DOI: https://doi.org/10.3341/jkos.2015.56.12.1860    Published online December 15, 2015.
Comparison of Clinical Outcomes between High and Low Fluid-Dynamic Parameters during Phacoemulsification.
Won Jae Heo, Jin Young Lee, Hong Kyun Kim
1Department of Ophthalmology, Kyungpook National University School of Medicine, Daegu, Korea. okeye@knu.ac.kr
2Metro Eye Center, Daegu, Korea.
초음파유화술의 높고 낮은 유체 역동학 지표들에 따른 수술 결과 비교
경북대학교 의학전문대학원 안과학교실1, 메트로 안과2
Received: 29 May 2015   • Revised: 8 July 2015   • Accepted: 25 September 2015
To compare the clinical outcomes between high and low fluid-dynamic parameter settings during phacoemulsification.

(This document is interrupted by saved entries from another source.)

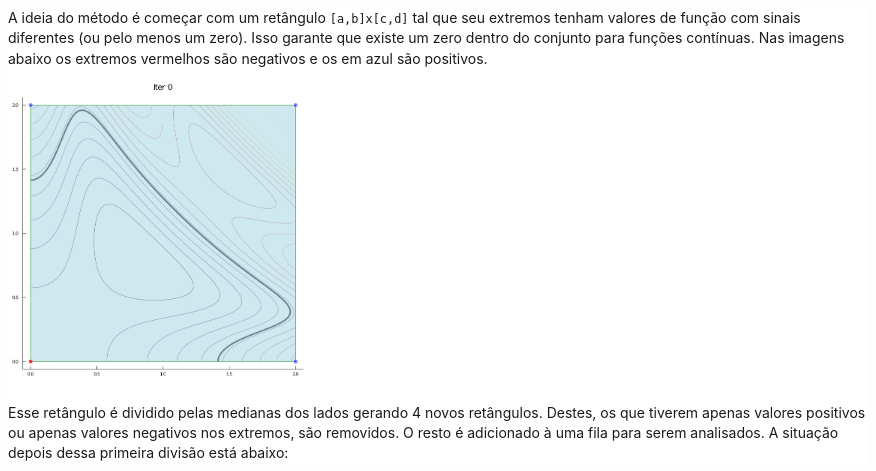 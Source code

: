 A ideia do método é começar com um retângulo `[a,b]x[c,d]` tal que seu extremos tenham valores de função com sinais diferentes (ou pelo menos um zero). Isso garante que existe um zero dentro do conjunto para funções contínuas. Nas imagens abaixo os extremos vermelhos são negativos e os em azul são positivos.

<img src="plots/bissecurva-00001.png" width=300>

Esse retângulo é dividido pelas medianas dos lados gerando 4 novos retângulos. Destes, os que tiverem apenas valores positivos ou apenas valores negativos nos extremos, são removidos. O resto é adicionado à uma fila para serem analisados.
A situação depois dessa primeira divisão está abaixo:
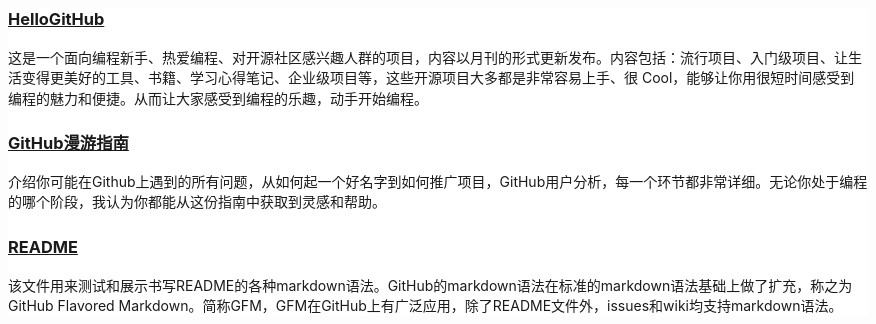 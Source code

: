 ### [HelloGitHub](https://github.com/521xueweihan/HelloGitHub)
这是一个面向编程新手、热爱编程、对开源社区感兴趣人群的项目，内容以月刊的形式更新发布。内容包括：流行项目、入门级项目、让生活变得更美好的工具、书籍、学习心得笔记、企业级项目等，这些开源项目大多都是非常容易上手、很 Cool，能够让你用很短时间感受到编程的魅力和便捷。从而让大家感受到编程的乐趣，动手开始编程。

### [GitHub漫游指南](https://github.com/phodal/github)
介绍你可能在Github上遇到的所有问题，从如何起一个好名字到如何推广项目，GitHub用户分析，每一个环节都非常详细。无论你处于编程的哪个阶段，我认为你都能从这份指南中获取到灵感和帮助。

### [README](https://github.com/guodongxiaren/README)
该文件用来测试和展示书写README的各种markdown语法。GitHub的markdown语法在标准的markdown语法基础上做了扩充，称之为GitHub Flavored Markdown。简称GFM，GFM在GitHub上有广泛应用，除了README文件外，issues和wiki均支持markdown语法。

METHODS: In this retrospective study we analyzed 183 consecutive eyes with senile cataracts that underwent cataract surgery between October 2010 and January 2015. The phacoemulsifications were performed with high and low fluidic parameter settings, which were designated by different fluid heights, aspiration flow rates, and vacuum settings. We measured and compared the intraoperative factors including fluid consumption, cumulative dissipated energy (CDE), ultrasound time, intraoperative complications, and pupil size changes during the phacoemulsification. Central corneal thickness (CCT), endothelial cell density (ECD), uncorrected visual acuity (UCVA), and best corrected visual acuity (BCVA) were measured and compared preoperatively and postoperatively. RESULTS: There was no statistically significant difference in the fluid consumption, CDE, or ultrasound time during phacoemulsification between the 2 groups. The frequencies of intraoperative complications were not statistically significant. UCVA, BCVA, and ECD were not statistically significantly different between the 2 groups during the postoperative follow-up. The low parameter group showed the lower increase in CCT on postoperative day 30. CONCLUSIONS: The phacoemulsifications with low fluid-dynamic parameter resulted in less damage to intraocular tissue without any significantly different postoperative findings. The phacoemulsification with low fluid-dynamic parameter setting is more advantageous due to stable and safe aspects.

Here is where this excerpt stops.